Janet Gleeson's An Aristocratic Affair reminds us that we can get away with doing both. Here, we have a glitzy Regency aristocrat who satisfied the purest definition of a celebrity, famous mainly for being famous. We see her in all her glory - fabulous frocks, hysterical public scenes and all. Yet Gleeson also enters into her experience and makes us feel its frustrations.

Harriet Spencer was born in 1761 into glamour. Her mother was a formidable society matron and gambling addict. Her older sister was the spectacular Georgiana, Duchess of Devonshire. Harriet in turn became mother to Caroline Lamb, addled stalker of Lord Byron, who, it emerges, was more impressed by Harriet. "If ever I were again smitten in that family, it would be with herself and not C," he wrote.

Like Georgiana, Harriet showed off, flirted and waxed passionate about politics and people. She married Lord Bessborough, who humiliated her in public and may have caused her brain damage. In revenge, she took lovers, notably Richard Brinsley Sheridan and the young, handsome Granville Leveson Gower.

After several legitimate children, Harriet had two secret ones by Granville. Hiding these pregnancies was a feat, even with the era's bulbous dresses. Discovery would have meant divorce, a thing to be feared. The shame and anxiety surrounding these births brings home the constraints on a woman's life even in the highest circles - perhaps especially there, where one was always watched.

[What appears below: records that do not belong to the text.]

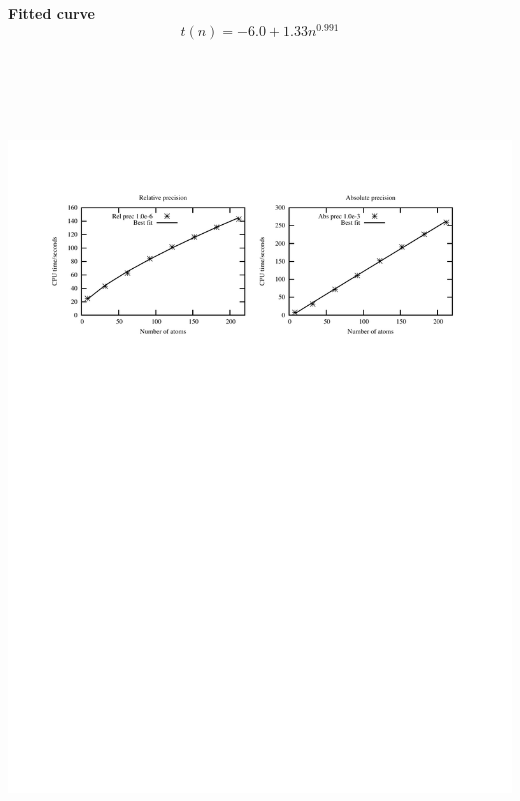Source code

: \begin{frame}
\begin{columns}
\begin{column}{.50\textwidth}
\begin{figure}
	\end{figure}
	\textbf{Fitted curve}
	\begin{equation}
	    \nonumber
	    t(n) = -6.0 + 1.33n^{0.991}
	\end{equation}
	\ \\
	\ \\
    \end{column}
    \end{columns}    
    \ \\
    \begin{center}
	\includegraphics[scale=0.6, clip, viewport = 50 550 540 730]{figures/linearScaling.pdf}
    \end{center}

    \vspace{10mm}

\end{frame}


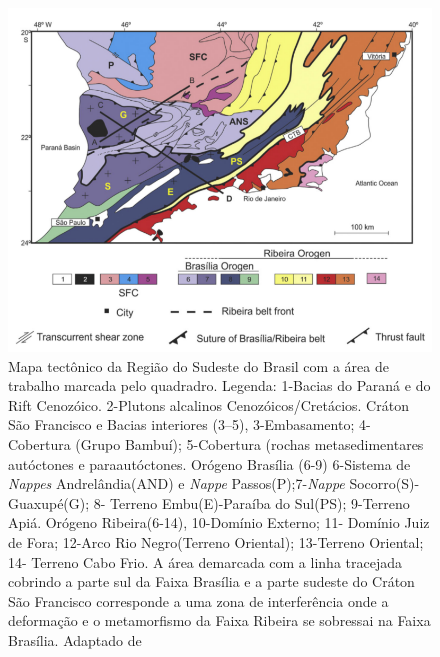 \begin{figure}[!ht]
\centering
\includegraphics[scale=0.5]{Figs/mapa_geologico.png}
\caption[Mapa tectônico da Região do Sudeste do Brasil segundo  \cite{trouw_new_2013}.]{Mapa tectônico da Região do Sudeste do Brasil com a área de trabalho marcada pelo quadradro. Legenda: 1-Bacias do Paraná e do Rift Cenozóico. 2-Plutons alcalinos Cenozóicos/Cretácios. Cráton São Francisco e Bacias interiores (3–5), 3-Embasamento; 4-Cobertura (Grupo Bambuí); 5-Cobertura (rochas metasedimentares autóctones e paraautóctones. Orógeno Brasília (6-9) 6-Sistema de \textit{Nappes} Andrelândia(AND) e \textit{Nappe} Passos(P);7-\textit{Nappe} Socorro(S)-Guaxupé(G); 8- Terreno Embu(E)-Paraíba do Sul(PS); 9-Terreno Apiá. Orógeno Ribeira(6-14), 10-Domínio Externo; 11- Domínio Juiz de Fora; 12-Arco Rio Negro(Terreno Oriental); 13-Terreno Oriental; 14- Terreno Cabo Frio. A área demarcada com a linha tracejada cobrindo a parte sul da Faixa Brasília e a parte sudeste do Cráton São Francisco corresponde a uma zona de interferência onde a deformação e o metamorfismo da Faixa Ribeira se  sobressai na Faixa Brasília. Adaptado de \cite{trouw_new_2013}}
\label{mapa_geologico}
\end{figure} 


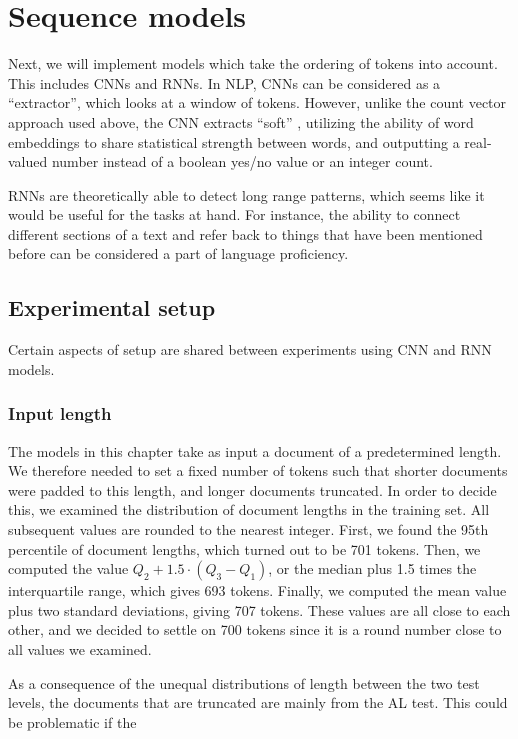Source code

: \chapter{Sequence models}

Next, we will implement models which take the ordering of tokens into
account. This includes \acp{CNN} and \acp{RNN}. In \ac{NLP}, \acp{CNN} can be
considered as a ``\ngram extractor'', which looks at a window of tokens.
However, unlike the count vector approach used above, the CNN extracts
``soft'' \ngrams, utilizing the ability of word embeddings to share
statistical strength between words, and outputting a real-valued number
instead of a boolean yes/no value or an integer count.

\acp{RNN} are theoretically able to detect long range patterns, which seems
like it would be useful for the tasks at hand. For instance, the ability to
connect different sections of a text and refer back to things that have been
mentioned before can be considered a part of language proficiency.


\section{Experimental setup}

Certain aspects of setup are shared between experiments using \ac{CNN} and
\ac{RNN} models.

\subsection{Input length}

The models in this chapter take as input a document of a predetermined
length. We therefore needed to set a fixed number of tokens such that shorter
documents were padded to this length, and longer documents truncated. In
order to decide this, we examined the distribution of document lengths in the
training set. All subsequent values are rounded to the nearest integer.
First, we found the 95th percentile of document lengths, which turned out to
be 701 tokens. Then, we computed the value $Q_2 + 1.5 \cdot (Q_3 - Q_1)$, or
the median plus 1.5 times the interquartile range, which gives 693 tokens.
Finally, we computed the mean value plus two standard deviations, giving 707
tokens. These values are all close to each other, and we decided to settle on
700 tokens since it is a round number close to all values we examined.

As a consequence of the unequal distributions of length between the two test
levels, the documents that are truncated are mainly from the AL test. This
could be problematic if the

For all her vivacious spirit, Harriet was unable to live as she wished. Until her death in 1821, she spent years roaming Europe, fleeing gossip and struggling with her unstable daughter, who never learned to hide herself. Like today's celebrities, these people seem strangely boxed in by their fortune and are more interesting for it. It is not only the razzle-dazzle, but the shared, troubled humanity that makes us want to curl up sometimes with History Today, sometimes with Hello!.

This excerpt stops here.